The concentration of internet infrastructure in the hands of so few companies creates what experts call a "single point of failure" problem. According to Converge Digest, Cloudflare closed 2024 processing more than 20% of all internet traffic, enabling real-time security and performance optimization across businesses of all sizes. When that one layer stops working, the ripple effects are immediate and global.

Was This a Cyber Attack?

While the cause of the unusual traffic spike remains under investigation, Professor Woodward suggested to The Guardian that a cyber-attack was unlikely. A service as large and sophisticated as Cloudflare is designed without single points of failure, making it an improbable target for successful external attacks. The more likely culprits are internal system errors, configuration problems, or issues related to the scheduled maintenance activities that were underway during the incident.

The Road to Recovery

By approximately 8:09 AM ET, Cloudflare announced it had identified the issue and was implementing a fix. The company made targeted changes that allowed its Access and WARP services to recover, with error rates returning to pre-incident levels by 8:13 AM ET, according to Cyber Press. However, the recovery was uneven—what we experienced firsthand with Hoodline's spotty accessibility across different regions.

During remediation efforts, Cloudflare temporarily disabled WARP access in London, causing users in that city to experience connection failures as engineers worked to stabilize the system. As The Guardian reported, Cloudflare later announced that services were beginning to recover, though customers might continue to observe higher-than-normal error rates during continued remediation efforts.

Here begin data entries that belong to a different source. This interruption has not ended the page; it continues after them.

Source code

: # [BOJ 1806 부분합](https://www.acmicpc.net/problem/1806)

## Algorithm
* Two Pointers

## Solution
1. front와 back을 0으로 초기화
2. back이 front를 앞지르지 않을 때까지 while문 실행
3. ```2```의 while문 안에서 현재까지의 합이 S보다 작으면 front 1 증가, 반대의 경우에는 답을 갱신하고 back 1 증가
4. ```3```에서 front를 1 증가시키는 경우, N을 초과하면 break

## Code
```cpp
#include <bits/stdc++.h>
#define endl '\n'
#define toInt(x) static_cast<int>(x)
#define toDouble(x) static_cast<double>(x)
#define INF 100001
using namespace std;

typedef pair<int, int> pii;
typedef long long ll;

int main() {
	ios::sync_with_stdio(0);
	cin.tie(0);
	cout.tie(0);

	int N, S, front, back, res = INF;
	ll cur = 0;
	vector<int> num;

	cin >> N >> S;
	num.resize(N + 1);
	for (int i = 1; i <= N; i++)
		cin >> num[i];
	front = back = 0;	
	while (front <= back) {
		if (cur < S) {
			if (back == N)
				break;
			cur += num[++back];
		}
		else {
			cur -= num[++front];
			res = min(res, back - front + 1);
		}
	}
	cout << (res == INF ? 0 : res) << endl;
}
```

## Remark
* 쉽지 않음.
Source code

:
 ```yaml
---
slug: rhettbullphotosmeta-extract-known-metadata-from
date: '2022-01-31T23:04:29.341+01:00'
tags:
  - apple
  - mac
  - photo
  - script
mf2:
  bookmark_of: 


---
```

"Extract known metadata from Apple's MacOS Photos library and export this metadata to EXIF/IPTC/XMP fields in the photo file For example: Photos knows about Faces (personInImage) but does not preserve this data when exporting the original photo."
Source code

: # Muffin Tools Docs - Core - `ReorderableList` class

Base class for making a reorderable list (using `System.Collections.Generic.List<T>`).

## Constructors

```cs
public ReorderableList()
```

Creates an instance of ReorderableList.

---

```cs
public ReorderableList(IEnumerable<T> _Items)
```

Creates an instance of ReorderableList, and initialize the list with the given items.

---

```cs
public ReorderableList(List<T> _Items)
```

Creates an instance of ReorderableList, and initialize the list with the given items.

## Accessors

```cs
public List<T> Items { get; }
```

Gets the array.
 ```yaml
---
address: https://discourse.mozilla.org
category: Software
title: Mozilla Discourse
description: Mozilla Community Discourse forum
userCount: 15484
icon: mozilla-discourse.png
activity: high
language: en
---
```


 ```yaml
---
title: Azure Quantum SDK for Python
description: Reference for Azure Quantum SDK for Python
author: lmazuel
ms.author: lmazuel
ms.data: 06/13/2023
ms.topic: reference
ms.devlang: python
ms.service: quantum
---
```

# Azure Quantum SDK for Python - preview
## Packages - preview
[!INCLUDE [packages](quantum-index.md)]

What This Means for Internet Users

For the average internet user, these infrastructure outages offer a stark reminder of how the digital services we take for granted depend on invisible systems we rarely think about. When Cloudflare goes down, it doesn't just affect one website or service—it affects thousands simultaneously, from social media platforms to news sites to business applications.

As Euronews pointed out, Graeme Stewart warned that "any platform that carries this much of the world's traffic becomes a target. Even an accidental outage creates noise and uncertainty that attackers know how to use." The concentration of so much internet traffic through so few providers means that when something goes wrong, the impact is enormous and immediate.

The incident also highlights a broader question about internet infrastructure: is it healthy for so much of the web to depend on such a small number of companies? According to Converge Digest, Cloudflare reported record revenue of $1.67 billion for 2024, a 29% increase year-over-year, driven by growing demand for AI-powered security and networking solutions. The company is well-positioned for continued growth, but each outage reminds us of the risks inherent in this concentration of digital power.

As we publish this story, services continue their uneven recovery. Our own website, like thousands of others, remains a testament to the delicate balance of the modern internet—sometimes accessible, sometimes not, depending on where in the world you're trying to reach us from. It's a humbling reminder that even the companies protecting the internet's infrastructure aren't immune to the very problems they're designed to prevent.

Cloudflare has promised a detailed post-incident report explaining the exact root cause and outlining changes to prevent similar disruptions. For now, internet users worldwide are left with a clearer understanding of just how much we depend on companies most of us have never heard of—until they stop working.